Christian Mommy Blogger: In the ’70s, Moms Stayed at Home and Life Was “Simpler”

Never one to consider the complexities and nuances of circumstances other than her own, Christian blogger and professional mommy-shamer Lori Alexander (a.k.a. “The Transformed Wife”), who said earlier this year that COVID was a “blessing,” continues posting about why all women are better off staying home with their children.

She longs for the good old days of the 1970s, where the “needs were much simpler.” We weren’t spending money on bigger houses, multiple cars, or “children’s sports that cost a fortune.” Then she asked her private Facebook group of like-minded followers why things shifted.

While most mothers didn’t give any sort of political or economical answer, they were quick to point out they were doing just fine as stay-at-home moms:

“I get to stay home. It is all about priorities. We have two cars, a 1500 sq. ft. home, one vacation (if lucky), two cellphones, one TV, one maybe two dinners out a month, and no daycare. We could even be more frugal, but it’s surprising the money you save when cooking at home, having time to garden and can, and providing for your family even without a ‘job.’ I am so thankful I get to do what I do.”

“We have two cars both paid off that are 20 and 18 years old. Our home is 860 square feet. We have had one vacation in 8 years. We do have cell phone but no home phone. We do not have cable. We get take out about two times a month. I am a SAHM so no daycare. These things aren’t necessarily wrong. But we need to put God first in all we do. Honor God and our husbands and be proud keepers of our home.”

“I had the advantage of an extremely financially poor childhood, so I was accustomed to living a frugal life. When I married and we had one average middle class salary, I found it easy to stay at home, raise the kids, and manage on one income! I had many friends who would insist you ‘had to have two incomes’ to survive.

The problem isn’t just that Alexander and her friends don’t seem to know many Millennials, whose economic fate looks very different from their parents’. It’s that they don’t appear to know anyone who needs two incomes just to make ends meet — or anyone who has any appreciation for public school or daycare, as if those options are always awful all the time.

Just to state the obvious (to everyone else, anyway), the cost of living has gone up while wages have remained more or less the same. In the 1970s, it was feasible to work 40 hours a week at almost any job and still provide for a family and keep a home.

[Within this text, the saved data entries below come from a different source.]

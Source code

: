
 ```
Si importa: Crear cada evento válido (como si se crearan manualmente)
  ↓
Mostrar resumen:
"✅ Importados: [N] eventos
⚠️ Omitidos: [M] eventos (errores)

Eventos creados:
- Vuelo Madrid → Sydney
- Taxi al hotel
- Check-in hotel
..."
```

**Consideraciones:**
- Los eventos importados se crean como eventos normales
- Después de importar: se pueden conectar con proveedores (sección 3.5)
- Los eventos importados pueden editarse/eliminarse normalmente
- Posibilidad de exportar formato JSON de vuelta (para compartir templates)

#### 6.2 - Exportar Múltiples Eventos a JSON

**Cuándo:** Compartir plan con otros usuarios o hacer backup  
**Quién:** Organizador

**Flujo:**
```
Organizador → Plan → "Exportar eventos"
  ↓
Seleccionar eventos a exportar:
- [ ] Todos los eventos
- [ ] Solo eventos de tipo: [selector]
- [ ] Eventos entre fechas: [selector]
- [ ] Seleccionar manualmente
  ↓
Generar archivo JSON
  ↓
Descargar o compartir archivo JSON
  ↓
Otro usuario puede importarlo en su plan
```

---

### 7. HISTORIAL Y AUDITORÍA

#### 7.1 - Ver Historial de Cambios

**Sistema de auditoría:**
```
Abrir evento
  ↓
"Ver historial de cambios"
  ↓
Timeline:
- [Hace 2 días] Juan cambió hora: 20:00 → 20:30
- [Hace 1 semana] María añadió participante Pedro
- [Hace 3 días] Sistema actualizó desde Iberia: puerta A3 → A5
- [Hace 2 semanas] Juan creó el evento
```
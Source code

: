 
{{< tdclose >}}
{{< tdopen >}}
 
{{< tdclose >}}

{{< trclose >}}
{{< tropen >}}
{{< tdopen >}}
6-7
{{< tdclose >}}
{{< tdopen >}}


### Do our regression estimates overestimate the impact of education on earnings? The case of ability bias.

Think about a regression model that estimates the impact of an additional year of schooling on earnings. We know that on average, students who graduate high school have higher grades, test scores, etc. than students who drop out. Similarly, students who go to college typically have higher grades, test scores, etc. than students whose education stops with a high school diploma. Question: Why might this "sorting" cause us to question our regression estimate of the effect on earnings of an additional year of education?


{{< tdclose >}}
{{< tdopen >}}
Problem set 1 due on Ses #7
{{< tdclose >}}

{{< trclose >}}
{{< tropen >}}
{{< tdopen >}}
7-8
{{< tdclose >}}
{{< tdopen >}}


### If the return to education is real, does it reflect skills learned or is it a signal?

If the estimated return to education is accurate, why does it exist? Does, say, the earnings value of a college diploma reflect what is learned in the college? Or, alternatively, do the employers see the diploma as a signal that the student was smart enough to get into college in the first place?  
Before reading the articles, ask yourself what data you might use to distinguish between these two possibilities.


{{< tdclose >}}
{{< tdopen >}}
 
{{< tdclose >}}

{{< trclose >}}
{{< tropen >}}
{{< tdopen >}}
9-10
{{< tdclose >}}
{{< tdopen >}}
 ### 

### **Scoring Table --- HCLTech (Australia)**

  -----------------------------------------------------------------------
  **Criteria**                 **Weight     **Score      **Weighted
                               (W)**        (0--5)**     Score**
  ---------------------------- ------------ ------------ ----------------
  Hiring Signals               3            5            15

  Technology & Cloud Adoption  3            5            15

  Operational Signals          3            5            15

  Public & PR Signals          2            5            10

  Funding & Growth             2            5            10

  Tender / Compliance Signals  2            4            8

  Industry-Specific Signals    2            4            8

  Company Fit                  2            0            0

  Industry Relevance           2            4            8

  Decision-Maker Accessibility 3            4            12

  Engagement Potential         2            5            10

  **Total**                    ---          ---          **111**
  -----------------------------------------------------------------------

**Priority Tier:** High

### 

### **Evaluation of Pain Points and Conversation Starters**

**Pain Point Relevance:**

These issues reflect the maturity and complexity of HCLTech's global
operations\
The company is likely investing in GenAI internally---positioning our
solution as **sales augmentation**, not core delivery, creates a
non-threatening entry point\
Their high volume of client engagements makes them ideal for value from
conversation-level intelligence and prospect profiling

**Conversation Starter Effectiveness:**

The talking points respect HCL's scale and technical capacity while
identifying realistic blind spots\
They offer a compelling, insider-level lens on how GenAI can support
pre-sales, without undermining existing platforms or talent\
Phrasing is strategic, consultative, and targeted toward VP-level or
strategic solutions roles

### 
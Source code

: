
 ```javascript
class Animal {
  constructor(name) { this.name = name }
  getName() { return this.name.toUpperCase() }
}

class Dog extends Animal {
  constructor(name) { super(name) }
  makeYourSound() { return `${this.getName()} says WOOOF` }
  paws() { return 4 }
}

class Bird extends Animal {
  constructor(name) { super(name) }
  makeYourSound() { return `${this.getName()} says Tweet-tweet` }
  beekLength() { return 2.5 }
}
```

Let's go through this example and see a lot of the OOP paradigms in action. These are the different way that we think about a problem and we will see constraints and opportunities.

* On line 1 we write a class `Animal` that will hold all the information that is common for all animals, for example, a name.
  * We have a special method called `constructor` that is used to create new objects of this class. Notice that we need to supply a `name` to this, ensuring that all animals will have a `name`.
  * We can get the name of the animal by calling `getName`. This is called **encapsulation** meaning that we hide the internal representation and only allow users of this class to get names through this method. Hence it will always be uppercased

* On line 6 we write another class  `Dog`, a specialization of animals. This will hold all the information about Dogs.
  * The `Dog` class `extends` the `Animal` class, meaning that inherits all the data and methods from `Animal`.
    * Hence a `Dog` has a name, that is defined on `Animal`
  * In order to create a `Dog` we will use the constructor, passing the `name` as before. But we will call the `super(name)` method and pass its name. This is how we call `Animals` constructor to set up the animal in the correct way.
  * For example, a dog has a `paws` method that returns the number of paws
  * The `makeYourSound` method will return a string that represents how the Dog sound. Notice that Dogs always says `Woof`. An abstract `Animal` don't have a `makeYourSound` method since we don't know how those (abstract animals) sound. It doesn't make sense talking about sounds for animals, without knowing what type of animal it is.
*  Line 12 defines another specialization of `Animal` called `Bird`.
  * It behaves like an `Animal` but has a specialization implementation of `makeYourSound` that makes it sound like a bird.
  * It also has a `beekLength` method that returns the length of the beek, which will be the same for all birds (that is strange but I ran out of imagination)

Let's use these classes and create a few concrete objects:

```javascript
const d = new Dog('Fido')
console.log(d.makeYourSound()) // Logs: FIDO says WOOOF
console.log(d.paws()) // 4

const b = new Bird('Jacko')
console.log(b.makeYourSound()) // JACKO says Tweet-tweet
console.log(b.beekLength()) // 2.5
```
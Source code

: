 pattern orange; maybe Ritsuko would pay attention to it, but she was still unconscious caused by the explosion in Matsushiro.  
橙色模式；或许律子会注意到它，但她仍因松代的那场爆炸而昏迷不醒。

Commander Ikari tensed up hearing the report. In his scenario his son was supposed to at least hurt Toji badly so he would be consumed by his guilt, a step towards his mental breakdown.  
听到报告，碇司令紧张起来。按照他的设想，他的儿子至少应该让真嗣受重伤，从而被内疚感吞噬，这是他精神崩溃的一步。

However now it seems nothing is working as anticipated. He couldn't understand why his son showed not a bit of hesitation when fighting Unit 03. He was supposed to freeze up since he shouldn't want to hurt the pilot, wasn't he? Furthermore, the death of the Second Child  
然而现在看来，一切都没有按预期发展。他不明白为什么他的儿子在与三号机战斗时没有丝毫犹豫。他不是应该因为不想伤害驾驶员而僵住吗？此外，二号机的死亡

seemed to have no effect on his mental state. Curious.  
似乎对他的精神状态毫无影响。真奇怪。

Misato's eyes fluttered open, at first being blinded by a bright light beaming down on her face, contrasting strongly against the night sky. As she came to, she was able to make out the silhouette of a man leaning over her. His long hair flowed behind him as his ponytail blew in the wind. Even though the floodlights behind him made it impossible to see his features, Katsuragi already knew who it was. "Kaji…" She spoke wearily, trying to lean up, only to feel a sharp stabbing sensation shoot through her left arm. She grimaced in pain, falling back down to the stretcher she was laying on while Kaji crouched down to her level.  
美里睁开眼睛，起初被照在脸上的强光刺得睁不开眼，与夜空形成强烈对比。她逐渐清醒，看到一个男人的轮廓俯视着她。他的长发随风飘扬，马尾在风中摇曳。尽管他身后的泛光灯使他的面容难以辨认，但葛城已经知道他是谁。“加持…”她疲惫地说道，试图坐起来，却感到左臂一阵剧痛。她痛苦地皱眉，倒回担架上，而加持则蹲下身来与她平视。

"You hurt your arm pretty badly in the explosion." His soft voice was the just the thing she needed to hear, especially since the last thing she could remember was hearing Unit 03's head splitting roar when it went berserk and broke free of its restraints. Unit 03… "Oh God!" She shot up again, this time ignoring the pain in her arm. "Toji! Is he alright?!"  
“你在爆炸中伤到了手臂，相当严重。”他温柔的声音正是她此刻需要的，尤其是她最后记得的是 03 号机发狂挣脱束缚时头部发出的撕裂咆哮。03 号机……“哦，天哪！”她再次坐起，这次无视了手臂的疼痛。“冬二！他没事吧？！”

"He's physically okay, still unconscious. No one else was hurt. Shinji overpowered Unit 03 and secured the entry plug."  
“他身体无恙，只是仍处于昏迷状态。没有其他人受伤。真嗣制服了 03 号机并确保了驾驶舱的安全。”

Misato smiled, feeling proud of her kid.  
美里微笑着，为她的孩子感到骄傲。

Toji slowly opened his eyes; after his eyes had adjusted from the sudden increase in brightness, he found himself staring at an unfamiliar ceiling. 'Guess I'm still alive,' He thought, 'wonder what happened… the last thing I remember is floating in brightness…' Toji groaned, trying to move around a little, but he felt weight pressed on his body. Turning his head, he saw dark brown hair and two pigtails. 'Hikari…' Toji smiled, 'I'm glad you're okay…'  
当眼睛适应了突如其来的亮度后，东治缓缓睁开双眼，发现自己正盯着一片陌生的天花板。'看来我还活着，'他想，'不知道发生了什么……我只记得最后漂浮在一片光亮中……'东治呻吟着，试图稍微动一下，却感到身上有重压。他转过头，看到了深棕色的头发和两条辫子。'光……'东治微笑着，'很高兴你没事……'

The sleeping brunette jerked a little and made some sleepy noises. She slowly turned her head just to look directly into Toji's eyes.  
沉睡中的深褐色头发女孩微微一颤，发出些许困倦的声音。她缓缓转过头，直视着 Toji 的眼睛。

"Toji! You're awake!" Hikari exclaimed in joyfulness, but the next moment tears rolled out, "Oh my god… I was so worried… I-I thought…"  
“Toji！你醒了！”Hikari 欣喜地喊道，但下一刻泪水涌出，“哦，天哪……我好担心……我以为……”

That’s not the world we live in anymore for so many people. It’s harder to get a job, much less keep a job throughout one’s career.

In Alexander’s fundamentalist fantasy world, the cost of rent, gas, tuition, insurance, and utilities are eternally static. I’m sure there are some parents who would gladly trade their full-time job for the opportunity to stay home with their kids — and others who wish they could work full-time in order to give their kids more opportunities — but that’s not always possible.

Rather than show any sort of sympathy for those parents, Alexander and her friends just look down upon them.